### Raw data
※

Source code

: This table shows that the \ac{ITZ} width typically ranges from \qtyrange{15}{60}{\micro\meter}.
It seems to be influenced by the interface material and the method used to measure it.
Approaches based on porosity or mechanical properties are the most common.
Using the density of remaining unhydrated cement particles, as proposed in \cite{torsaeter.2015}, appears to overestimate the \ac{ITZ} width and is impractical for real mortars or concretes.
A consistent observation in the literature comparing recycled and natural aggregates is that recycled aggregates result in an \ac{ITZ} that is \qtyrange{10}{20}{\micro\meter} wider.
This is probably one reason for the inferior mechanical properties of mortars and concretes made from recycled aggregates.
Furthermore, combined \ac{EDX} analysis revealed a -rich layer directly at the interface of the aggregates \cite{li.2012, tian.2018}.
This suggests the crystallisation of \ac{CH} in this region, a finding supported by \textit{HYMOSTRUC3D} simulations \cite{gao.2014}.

※

### What to do
Everything above, from first entry to last, must be reproduced exactly.

### Solution to the problem
Source code

: This table shows that the \ac{ITZ} width typically ranges from \qtyrange{15}{60}{\micro\meter}.
It seems to be influenced by the interface material and the method used to measure it.
Approaches based on porosity or mechanical properties are the most common.
Using the density of remaining unhydrated cement particles, as proposed in \cite{torsaeter.2015}, appears to overestimate the \ac{ITZ} width and is impractical for real mortars or concretes.
A consistent observation in the literature comparing recycled and natural aggregates is that recycled aggregates result in an \ac{ITZ} that is \qtyrange{10}{20}{\micro\meter} wider.
This is probably one reason for the inferior mechanical properties of mortars and concretes made from recycled aggregates.
Furthermore, combined \ac{EDX} analysis revealed a -rich layer directly at the interface of the aggregates \cite{li.2012, tian.2018}.
This suggests the crystallisation of \ac{CH} in this region, a finding supported by \textit{HYMOSTRUC3D} simulations \cite{gao.2014}.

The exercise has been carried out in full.